The interior of the Palace also contains collections of sculptures, portraits, prints, majolicas, weapons, armour and coins. On climbing up to the Loggia, we can find the original sculptures for the Gaia Fountain in Piazza del Campo, right opposite Palazzo Pubblico, carried out by Jacopo della Quercia in 1414 and dismantled in 1868 (they were replaced with copies), to preserve them from the elements. The glorification of civic and council power finds its monument par excellence in the palace of Siena, and its most discerning interpreters in the Sienese artists; this is particularly noticeable in a series of paintings on historical subjects, where new and extremely original ways of designing space are tried out, characterized by a careful - almost "topographical" - description of the places and buildings in the landscape. The walls of Palazzo Pubblico in fact illustrate some of the major episodes in the life of mediaeval Siena, such as the conquest of a series of castles and fortified cities on its territory, which at the time included the Maremma (in the Grosseto area) and the Tyrrhenian coast from Follonica to south of the Argentario. The Government of the Nine commemorated the conquests that had made Siena so great and the exploits of the captains of its armies, by having them painted on the walls of its Palace and in the Hall of the Map of the World. We can still recognize episodes from the surrender of Giuncarico (1314 circa) and the Battle of the Chiana Valley (frescoed by Lippo Vanni in 1363), while Guidoriccio da Fogliano, who led the Sienese army during the seige of Montemassi, stands out above them all, gloriously portrayed against a warlike landscape of turretted castles and military encampments. This painting, once practically the emblem of the city, is now the centre of a much debated discussion.

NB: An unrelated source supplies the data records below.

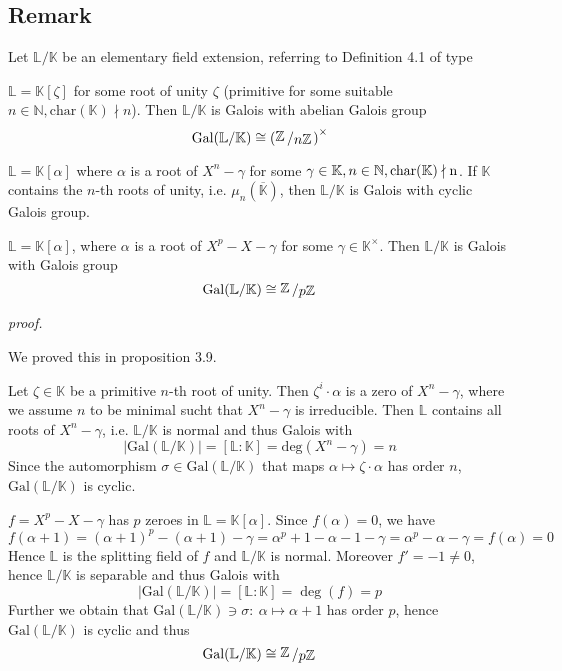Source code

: \documentclass[12pt]{book}
\newcommand{\slant}[2]{{\raisebox{.1em}{$#1$}\left/\raisebox{-.1em}{$#2$}\right.}}
\begin{document}
\begin{spacing}{1.3}
\subsection{Remark} %
Let $\mathbb{L}/\mathbb{K}$ be an elementary field extension, referring to Definition 4.1 of type
\begin{compactenum}
\item $\mathbb{L}=\mathbb{K}[\zeta]$ for some root of unity $\zeta$ (primitive for some suitable $n \in \mathbb{N}, \textrm{char}(\mathbb{K}) \nmid n$). Then $\mathbb{L}/\mathbb{K}$ is Galois with abelian Galois group $$\rm{Gal}(\mathbb{L}/\mathbb{K}) \cong \left(\slant{\mathbb{Z}}{n \mathbb{Z}}\right)^{\times}$$
\item $\mathbb{L}=\mathbb{K}[\alpha]$ where $\alpha$ is a root of $X^n-\gamma$ for some $\gamma \in \mathbb{K}, n \in \mathbb{N}, \rm{char}(\mathbb{K}) \nmid n$. If $\mathbb{K}$ contains the $n$-th roots of unity, i.e. $\mu_n(\overline{\mathbb{K}})$, then $\mathbb{L}/\mathbb{K}$ is Galois with cyclic Galois group.
\item $\mathbb{L}=\mathbb{K}[\alpha]$, where $\alpha$ is a root of $X^p-X-\gamma$ for some $\gamma \in \mathbb{K}^{\times}$. Then $\mathbb{L}/\mathbb{K}$ is Galois with Galois group $$\rm{Gal}(\mathbb{L}/\mathbb{K}) \cong \slant{\mathbb{Z}}{p \mathbb{Z}}$$
\end{compactenum}
\textit{proof.}
\begin{compactenum}
\item We proved this in proposition 3.9.
\item Let $\zeta \in \mathbb{K}$ be a primitive $n$-th root of unity. Then $\zeta^{i} \cdot \alpha$ is a zero of $X^n-\gamma$, where we assume $n$ to be minimal sucht that $X^n-\gamma$ is irreducible. Then $\mathbb{L}$ contains all roots of $X^n-\gamma$, i.e. $\mathbb{L}/\mathbb{K}$ is normal and thus Galois with $$ \vert \textrm{Gal}(\mathbb{L}/\mathbb{K}) \vert = [\mathbb{L}:\mathbb{K}]=\textrm{deg}(X^n-\gamma)=n$$ Since the automorphism $\sigma \in \textrm{Gal}(\mathbb{L}/\mathbb{K})$ that maps $\alpha \mapsto \zeta \cdot \alpha$ has order $n$, $\textrm{Gal}(\mathbb{L}/\mathbb{K})$ is cyclic.
\item $f=X^p-X-\gamma$ has $p$ zeroes in $\mathbb{L}=\mathbb{K}[\alpha]$. Since 
$f(\alpha)=0$, we have $$f(\alpha+1)=\left(\alpha+1\right)^p-\left(\alpha+1\right)-\gamma=\alpha^p+1-\alpha-1-\gamma=\alpha^p-\alpha-\gamma =f(\alpha)=0$$
Hence $\mathbb{L}$ is the splitting field of $f$ and $\mathbb{L}/\mathbb{K}$ is normal. Moreover $f'=-1 \neq 0$, hence $\mathbb{L}/\mathbb{K}$ is separable and thus Galois with $$\vert \textrm{Gal}(\mathbb{L}/\mathbb{K}) \vert = [\mathbb{L}:\mathbb{K}]=\deg(f)=p$$
Further we obtain that $\textrm{Gal}(\mathbb{L}/\mathbb{K})\ni \sigma: \ \alpha \mapsto \alpha +1$ has order $p$, hence $\textrm{Gal}(\mathbb{L}/\mathbb{K})$ is cyclic and thus $$\textrm{Gal}(\mathbb{L}/\mathbb{K}) \cong \slant{\mathbb{Z}}{p \mathbb{Z}}$$
\end{compactenum}


\end{spacing}
\end{document}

There is doubt as to the authenticity of the fresco, dated 1328, which has always been described in cronacles as being by Simone Martini and, in particular, ever since another magnificent fresco was found during restoration underneath the old plaster on the same wall. It shows two leaders, one of whom is about to receive homage from the other: a town is synthetically described in the background with little church and a high tower surrounded by defensive palisades. The painting is undeniably of extremely high quality, so that it is easy to attribute it to Simone Martini. It appears to date from around 1314 and the descriptions that can be found in ancient documents match the subject. However... which of the two frescoes is the original Guidoriccio created by Simone's prestigious brush? Very probably it was the second painting, only discovered about fifteen years ago. The other fresco, famous for having been described in so many documents, may even be a "fake"that was carried out between the 15th and 16th centuries, perhaps because Simone's painting had been covered by the Map of the World from which the Room takes its name. However neither the Sienese nor their government wanted to lose this reminder of their warrior hero and probably had another portrait painted higher up, this time taking up the entire wall, showing him in parade dress with the date of the historic event, "MCCCXXVIII", written in large letters in the lower part of the fresco.

Who painted it? This is a mystery that still has to be revealed though this "contest" between the two Guidoriccios lends added fascination to our visit to Palazzo Pubblico.